Tuesday, September 24, 2013

SNAP Challenge Recap

At the suggestion of my wife, Rita Osborn, I participated with her in the $4 a day SNAP Challenge.  I found it very challenging, indeed.  My meals consisted mainly of cereal and milk for breakfast, a peanut butter and jelly sandwich for lunch, and some type of rice and beans concoction for dinner.  I drank water and coffee. For one of the few times in my life, I went to bed hungry and woke up feeling hungry.  It was sobering for me.  I learned that a poor person's diet is greatly impoverished by the high cost of fresh fruit, vegetables, and other healthy options. I found even more appalling the realization that a billion people on our planet experience such hunger each day. 

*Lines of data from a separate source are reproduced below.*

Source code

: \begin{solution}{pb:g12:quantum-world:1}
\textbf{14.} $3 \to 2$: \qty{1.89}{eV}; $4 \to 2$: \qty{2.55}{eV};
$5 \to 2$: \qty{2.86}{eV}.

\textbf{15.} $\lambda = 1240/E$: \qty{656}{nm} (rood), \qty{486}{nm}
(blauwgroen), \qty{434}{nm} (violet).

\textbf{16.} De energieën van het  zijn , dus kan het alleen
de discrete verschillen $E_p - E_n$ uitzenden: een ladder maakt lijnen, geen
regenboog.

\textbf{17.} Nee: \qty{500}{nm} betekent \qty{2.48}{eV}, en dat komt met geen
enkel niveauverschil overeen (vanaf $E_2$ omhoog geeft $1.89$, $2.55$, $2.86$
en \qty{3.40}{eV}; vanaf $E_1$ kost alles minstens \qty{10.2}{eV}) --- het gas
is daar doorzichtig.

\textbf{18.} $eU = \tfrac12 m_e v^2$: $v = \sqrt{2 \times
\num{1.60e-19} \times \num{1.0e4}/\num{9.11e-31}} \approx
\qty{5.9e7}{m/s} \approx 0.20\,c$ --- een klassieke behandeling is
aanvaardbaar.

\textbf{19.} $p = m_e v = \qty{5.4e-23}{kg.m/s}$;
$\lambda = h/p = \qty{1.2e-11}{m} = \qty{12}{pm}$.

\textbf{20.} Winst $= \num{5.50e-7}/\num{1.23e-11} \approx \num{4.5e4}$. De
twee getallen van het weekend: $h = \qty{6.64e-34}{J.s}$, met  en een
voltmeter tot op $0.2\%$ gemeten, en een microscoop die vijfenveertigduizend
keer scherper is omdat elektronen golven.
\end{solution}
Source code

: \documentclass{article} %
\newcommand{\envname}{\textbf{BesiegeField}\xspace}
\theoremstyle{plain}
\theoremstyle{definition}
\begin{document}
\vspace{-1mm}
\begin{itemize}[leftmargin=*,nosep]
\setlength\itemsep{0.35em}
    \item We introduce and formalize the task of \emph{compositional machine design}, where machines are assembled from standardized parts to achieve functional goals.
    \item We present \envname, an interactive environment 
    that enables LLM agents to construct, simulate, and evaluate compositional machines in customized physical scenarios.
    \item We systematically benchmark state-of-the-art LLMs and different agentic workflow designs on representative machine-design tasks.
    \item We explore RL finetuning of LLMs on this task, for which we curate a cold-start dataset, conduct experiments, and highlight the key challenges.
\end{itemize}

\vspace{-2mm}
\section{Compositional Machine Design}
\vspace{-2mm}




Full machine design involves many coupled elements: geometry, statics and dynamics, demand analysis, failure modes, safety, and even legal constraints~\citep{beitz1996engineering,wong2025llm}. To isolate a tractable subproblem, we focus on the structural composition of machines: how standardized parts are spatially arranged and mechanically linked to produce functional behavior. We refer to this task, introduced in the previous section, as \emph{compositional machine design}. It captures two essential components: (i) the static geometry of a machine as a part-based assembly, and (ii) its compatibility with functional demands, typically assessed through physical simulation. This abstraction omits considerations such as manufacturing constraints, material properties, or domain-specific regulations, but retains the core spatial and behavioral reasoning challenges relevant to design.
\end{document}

I was not fully faithful to the SNAP challenge, I must confess, as our week-long experience was punctuated by a restaurant visit with our two adult daughters.  This type of "family meal" is one of my most cherished activities and it is simply not possible on a daily food allowance of $4.45.  Our Mexican meal included rice, beans, some meat, and drinks with a total bill that exceeded more than $4 per person, needless to say.  By that meal, however, Rita and I acknowledged that we were both very hungry and I was noticeably lethargic and grumpy.  Hunger is not ennobling.  Although I failed at doing the full five-day challenge, I realized how much I take for granted my ability to dine out and enjoy full meals.  

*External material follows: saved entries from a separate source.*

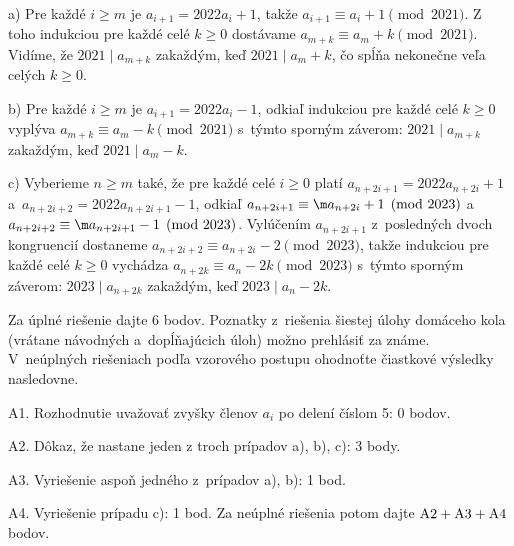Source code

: {\item{a)} Pre každé $i\ge m$ je $a_{i+1}=2022a_i+1$, takže $a_{i+1}\equiv a_i+1\pmod{2021}$. Z toho indukciou pre každé celé $k\ge0$ dostávame $a_{m+k}\equiv a_m+k\pmod{2021}$. Vidíme, že $2021\mid a_{m+k}$ zakaždým, keď $2021\mid a_m+k$, čo spĺňa nekonečne veľa celých $k\ge0$.


\item{b)} Pre každé $i\ge m$ je $a_{i+1}=2022a_i-1$, odkiaľ indukciou pre každé celé $k\ge0$ vyplýva $a_{m+k}\equiv a_m-k \pmod{2021}$ s~týmto sporným záverom: $2021\mid a_{m+k}$ zakaždým, keď $2021\mid a_m-k$.


\item{c)} Vyberieme $n\ge m$ také, že pre každé celé $i\ge0$ platí $a_{n+2i+1}=2022a_{n+2i}+1$ a~$a_{n+2i+2}=2022a_{n+2i+1}-1$, odkiaľ $a_{n+2i+1}\equiv\m a_{n+2i}+1\pmod{2023}$ a $a_{n+2i+2}\equiv\m a_{n+2i+1}-1\pmod{2023}$. Vylúčením $a_{n+2i+1}$ z~posledných dvoch kongruencií dostaneme $a_{n+2i+2}\equiv a_{n+2i}-2\pmod{2023}$, takže indukciou pre každé celé $k\ge0$ vychádza $a_{n+2k}\equiv a_{n}-2k\pmod{2023}$ s~týmto sporným záverom: $2023\mid a_{n+2k}$ zakaždým, keď $2023\mid a_{n}-2k$.

\schemaABC
Za úplné riešenie dajte 6 bodov.
Poznatky z~riešenia šiestej úlohy domáceho kola (vrátane návodných a~dopĺňajúcich úloh) možno prehlásiť za známe.
V~neúplných riešeniach podľa vzorového postupu ohodnoťte
čiastkové výsledky nasledovne.
\item{A1.} Rozhodnutie uvažovať zvyšky členov $a_i$ po delení číslom 5: 0 bodov.
\item{A2.} Dôkaz, že nastane jeden z troch prípadov a), b), c): 3 body.
\item{A3.} Vyriešenie aspoň jedného z~prípadov a), b): 1 bod.
\item{A4.} Vyriešenie prípadu c): 1 bod.
\endgraf\noindent
Za neúplné riešenia potom dajte $\rm A2+A3+A4$ bodov.
\endschema
}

Besides feeling some physical hunger, I felt an increasing sense of anger that food choices were limited and clearly inadequate on $4 per day.  This challenge forced me to think about food deserts in poor urban areas and about massive government subsidies (i.e., corporate welfare) to agribusinesses in the USA and in other parts of the developed world.  During this time, moreover, House Republicans voted along party lines to cut $40 billion from the federal food assistance program over the next 10 years, offering draconian cuts and new rules to prevent poor people from having access to food stamps and other beneficial programs.  At least 4 million poor Americans would be affected and harmed by this legislation.  Of course, this is the same body and the same party that endorsed a "Farm Bill" in July 2013 that provided, once again, for billions of dollars in commodity subsidies and crop insurance that flow disproportionately to our country's largest farmers in "agribusiness." 

I could continue with a rant, but I'll leave this topic in the capable hands of Nobel laureate Paul Krugman who recently wrote, "Free to Be Hungry."  He points out that the SNAP program has been good public policy and sound economic policy.  In his view, the Republicans' "war on food stamps" underscores their stance as "meanspirited class warriors." See http://www.nytimes.com/2013/09/23/opinion/krugman-free-to-be-hungry.html?ref=paulkrugman

Before closing, I want to share insights from Timothy Egan who points out that the many people receiving food stamps live in Republican-voting rural counties.  He notes that "Among the 254 counties where food stamp use doubled during the economic collapse, Mitt Romney won 213 of them."  Some of the country's poorest rural areas are represented by Republicans who have voted to cut SNAP allocation and who refuse to approve a raise in the federal minimum wage. See "Red State Pain" at http://opinionator.blogs.nytimes.com/2013/09/19/red-state-pain/  Iron County falls right in line as a poor county (20% of households at or below the poverty line) that is represented by a Republican who joined all of his party brethren in voting to cut the SNAP program.

I doubt that I would have paid as much attention to this legislation or the politics of food had I not also been personally affected by going a little hungry for a few days. The SNAP Challenge has been educational in many ways.